BEGIN DATASET ENTRIES

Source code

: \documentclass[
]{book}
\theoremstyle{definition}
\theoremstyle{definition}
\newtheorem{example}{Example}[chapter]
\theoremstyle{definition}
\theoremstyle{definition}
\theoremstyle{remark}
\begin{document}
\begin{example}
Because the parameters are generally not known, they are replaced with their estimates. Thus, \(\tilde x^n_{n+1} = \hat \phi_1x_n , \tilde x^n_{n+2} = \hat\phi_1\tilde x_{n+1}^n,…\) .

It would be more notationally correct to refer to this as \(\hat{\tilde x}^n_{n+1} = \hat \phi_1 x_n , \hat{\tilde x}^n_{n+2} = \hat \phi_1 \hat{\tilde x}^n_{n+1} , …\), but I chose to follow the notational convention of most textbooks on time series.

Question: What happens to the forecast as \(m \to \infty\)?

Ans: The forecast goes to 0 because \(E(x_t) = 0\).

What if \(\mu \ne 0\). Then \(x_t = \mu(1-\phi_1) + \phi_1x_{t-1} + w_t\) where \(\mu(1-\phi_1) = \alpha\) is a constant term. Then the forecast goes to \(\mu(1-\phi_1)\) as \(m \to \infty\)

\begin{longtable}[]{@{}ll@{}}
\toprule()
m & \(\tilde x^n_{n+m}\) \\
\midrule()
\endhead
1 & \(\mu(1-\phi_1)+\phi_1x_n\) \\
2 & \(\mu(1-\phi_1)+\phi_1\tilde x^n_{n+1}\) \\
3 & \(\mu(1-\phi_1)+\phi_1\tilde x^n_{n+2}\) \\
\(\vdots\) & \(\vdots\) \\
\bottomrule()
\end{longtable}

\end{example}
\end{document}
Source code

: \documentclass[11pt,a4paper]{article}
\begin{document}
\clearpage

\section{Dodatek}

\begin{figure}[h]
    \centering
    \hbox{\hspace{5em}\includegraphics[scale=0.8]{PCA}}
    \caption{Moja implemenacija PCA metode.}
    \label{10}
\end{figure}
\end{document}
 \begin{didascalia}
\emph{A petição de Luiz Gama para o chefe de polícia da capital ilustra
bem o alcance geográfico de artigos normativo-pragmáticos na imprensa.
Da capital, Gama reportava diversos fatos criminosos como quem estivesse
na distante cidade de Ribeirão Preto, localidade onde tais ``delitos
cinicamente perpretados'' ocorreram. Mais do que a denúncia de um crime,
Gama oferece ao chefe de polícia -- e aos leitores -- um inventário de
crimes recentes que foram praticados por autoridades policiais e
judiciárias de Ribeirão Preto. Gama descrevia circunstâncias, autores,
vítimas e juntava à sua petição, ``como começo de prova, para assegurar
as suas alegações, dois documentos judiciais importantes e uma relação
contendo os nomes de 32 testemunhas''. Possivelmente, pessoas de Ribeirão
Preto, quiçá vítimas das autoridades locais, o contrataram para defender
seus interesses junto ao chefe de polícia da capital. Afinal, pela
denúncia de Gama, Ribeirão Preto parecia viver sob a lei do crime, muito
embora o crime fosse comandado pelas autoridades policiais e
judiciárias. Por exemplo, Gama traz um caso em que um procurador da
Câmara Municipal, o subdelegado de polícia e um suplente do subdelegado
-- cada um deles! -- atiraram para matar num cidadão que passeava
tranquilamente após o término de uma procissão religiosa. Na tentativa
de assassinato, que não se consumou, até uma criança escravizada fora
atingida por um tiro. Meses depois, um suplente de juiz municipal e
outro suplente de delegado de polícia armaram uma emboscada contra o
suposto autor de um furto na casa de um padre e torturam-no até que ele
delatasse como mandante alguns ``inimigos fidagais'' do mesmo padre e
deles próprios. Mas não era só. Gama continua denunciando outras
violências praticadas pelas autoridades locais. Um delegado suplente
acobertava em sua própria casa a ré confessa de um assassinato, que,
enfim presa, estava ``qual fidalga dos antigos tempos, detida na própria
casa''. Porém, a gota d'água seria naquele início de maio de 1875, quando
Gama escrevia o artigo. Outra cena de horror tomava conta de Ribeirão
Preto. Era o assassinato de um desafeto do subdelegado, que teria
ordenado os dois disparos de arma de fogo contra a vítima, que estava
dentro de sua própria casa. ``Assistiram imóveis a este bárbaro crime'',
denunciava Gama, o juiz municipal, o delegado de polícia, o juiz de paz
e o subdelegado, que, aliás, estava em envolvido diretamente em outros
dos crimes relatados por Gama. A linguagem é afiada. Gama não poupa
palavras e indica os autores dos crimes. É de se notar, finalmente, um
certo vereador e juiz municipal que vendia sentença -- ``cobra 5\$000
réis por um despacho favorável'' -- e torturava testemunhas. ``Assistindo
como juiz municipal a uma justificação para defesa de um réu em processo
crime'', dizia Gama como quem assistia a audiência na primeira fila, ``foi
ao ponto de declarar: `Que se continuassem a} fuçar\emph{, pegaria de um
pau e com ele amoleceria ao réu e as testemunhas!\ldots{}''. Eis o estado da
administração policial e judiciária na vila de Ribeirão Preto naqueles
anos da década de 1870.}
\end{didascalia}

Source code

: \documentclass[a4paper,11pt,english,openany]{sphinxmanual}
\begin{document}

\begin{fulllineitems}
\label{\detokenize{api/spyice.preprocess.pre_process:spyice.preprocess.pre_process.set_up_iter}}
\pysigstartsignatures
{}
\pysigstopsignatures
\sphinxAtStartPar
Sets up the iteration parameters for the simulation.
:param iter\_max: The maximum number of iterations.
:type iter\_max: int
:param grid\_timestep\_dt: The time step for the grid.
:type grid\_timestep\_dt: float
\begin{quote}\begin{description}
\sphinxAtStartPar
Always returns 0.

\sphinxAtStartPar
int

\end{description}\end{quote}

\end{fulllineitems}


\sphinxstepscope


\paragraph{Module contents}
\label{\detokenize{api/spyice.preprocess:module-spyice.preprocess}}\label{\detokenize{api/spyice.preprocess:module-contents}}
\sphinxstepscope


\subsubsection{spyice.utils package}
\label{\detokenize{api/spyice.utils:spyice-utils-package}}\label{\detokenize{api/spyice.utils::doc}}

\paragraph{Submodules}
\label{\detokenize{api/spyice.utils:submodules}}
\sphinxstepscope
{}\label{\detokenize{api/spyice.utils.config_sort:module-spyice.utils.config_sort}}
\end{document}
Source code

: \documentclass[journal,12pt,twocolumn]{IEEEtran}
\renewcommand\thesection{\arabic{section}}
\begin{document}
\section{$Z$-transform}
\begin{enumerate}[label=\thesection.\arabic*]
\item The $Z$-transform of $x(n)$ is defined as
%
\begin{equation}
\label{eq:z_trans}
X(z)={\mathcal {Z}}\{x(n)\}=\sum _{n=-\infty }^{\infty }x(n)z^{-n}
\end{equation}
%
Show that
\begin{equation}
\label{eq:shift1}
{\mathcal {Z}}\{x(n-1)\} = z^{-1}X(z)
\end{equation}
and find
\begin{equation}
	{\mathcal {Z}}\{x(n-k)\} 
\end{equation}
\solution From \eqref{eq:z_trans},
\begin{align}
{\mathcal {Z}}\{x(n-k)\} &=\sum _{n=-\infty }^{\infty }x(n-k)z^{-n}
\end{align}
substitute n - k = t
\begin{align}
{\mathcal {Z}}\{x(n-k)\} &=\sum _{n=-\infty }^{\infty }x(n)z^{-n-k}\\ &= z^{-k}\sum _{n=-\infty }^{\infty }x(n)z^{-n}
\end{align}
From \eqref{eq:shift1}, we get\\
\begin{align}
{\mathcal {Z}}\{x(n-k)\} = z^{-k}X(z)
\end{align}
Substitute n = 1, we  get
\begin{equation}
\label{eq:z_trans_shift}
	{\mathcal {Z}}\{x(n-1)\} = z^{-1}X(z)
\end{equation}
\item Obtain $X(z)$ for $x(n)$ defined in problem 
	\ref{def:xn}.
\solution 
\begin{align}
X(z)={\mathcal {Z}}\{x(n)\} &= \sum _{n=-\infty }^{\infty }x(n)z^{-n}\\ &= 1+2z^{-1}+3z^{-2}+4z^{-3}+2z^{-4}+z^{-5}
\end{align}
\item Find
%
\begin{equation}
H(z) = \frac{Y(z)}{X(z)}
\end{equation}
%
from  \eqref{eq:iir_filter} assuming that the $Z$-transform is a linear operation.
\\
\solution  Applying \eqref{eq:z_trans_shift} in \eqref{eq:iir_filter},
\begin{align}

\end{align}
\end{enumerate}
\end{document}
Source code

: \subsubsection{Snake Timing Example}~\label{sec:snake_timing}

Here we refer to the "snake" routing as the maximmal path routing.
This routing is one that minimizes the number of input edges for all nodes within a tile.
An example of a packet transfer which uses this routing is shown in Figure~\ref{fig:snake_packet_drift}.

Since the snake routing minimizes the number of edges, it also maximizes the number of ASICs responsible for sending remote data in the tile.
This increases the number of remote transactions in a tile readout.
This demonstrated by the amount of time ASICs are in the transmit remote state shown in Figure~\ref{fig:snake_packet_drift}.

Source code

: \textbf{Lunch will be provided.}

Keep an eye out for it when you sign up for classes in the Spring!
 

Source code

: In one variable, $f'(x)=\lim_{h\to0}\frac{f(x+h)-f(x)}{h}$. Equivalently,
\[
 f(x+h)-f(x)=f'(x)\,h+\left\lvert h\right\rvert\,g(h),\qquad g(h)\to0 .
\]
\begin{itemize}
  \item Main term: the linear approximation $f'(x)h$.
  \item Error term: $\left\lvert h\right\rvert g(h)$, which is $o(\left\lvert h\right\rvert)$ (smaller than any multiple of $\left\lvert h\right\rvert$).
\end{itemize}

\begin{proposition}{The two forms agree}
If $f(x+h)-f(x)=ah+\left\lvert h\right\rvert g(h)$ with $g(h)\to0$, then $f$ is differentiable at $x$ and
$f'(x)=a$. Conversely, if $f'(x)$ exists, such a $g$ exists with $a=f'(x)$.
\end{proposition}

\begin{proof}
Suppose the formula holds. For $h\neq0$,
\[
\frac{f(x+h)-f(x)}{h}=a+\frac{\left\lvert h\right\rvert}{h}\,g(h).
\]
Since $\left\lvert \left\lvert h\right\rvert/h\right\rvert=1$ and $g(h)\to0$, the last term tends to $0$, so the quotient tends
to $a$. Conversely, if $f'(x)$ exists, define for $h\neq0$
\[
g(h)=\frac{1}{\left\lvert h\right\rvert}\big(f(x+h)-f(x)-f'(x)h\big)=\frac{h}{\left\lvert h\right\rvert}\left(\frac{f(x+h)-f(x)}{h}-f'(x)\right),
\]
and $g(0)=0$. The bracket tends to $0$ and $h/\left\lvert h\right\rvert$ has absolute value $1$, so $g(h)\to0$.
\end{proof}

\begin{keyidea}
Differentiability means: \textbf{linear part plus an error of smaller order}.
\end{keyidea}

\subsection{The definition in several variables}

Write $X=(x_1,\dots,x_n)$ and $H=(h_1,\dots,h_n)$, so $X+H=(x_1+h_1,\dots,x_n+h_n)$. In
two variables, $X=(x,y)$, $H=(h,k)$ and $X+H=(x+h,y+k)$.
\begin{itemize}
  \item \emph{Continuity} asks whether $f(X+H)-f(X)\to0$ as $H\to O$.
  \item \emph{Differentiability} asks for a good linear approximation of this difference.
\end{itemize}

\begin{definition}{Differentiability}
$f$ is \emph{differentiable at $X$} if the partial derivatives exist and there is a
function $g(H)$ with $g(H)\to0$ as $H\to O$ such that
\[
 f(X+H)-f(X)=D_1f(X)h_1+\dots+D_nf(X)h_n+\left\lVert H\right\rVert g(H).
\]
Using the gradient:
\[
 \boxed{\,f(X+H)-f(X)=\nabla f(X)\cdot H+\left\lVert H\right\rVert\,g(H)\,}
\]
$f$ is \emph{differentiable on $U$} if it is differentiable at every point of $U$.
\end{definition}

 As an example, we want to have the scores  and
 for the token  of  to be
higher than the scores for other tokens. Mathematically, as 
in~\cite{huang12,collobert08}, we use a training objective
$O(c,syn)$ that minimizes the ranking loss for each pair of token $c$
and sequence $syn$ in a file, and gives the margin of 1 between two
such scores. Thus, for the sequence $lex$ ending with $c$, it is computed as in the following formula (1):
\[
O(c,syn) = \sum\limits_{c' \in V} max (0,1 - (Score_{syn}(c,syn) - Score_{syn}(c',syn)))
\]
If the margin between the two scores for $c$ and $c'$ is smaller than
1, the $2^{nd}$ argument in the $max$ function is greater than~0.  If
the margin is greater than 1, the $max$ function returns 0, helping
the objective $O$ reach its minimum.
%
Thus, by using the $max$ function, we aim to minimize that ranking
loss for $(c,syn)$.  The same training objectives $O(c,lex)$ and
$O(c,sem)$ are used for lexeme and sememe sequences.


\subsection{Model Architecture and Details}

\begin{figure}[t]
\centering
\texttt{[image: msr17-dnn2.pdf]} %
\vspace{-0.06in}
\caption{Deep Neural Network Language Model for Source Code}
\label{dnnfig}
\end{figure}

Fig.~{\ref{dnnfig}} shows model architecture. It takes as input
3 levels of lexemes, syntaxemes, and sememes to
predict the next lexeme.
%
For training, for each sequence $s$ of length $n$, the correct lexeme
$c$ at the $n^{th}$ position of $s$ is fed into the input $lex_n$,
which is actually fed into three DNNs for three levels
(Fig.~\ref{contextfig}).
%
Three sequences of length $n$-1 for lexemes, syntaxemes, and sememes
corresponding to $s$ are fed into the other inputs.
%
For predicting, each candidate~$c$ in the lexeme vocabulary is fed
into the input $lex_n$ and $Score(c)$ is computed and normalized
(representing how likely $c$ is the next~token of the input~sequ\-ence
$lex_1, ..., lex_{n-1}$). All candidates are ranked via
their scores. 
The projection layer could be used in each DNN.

END DATASET ENTRIES

**YOUR TASK:**
In the entries above, count the lines that include "levels" and write nothing but that number.

**EXERCISE RESPONSE:**
2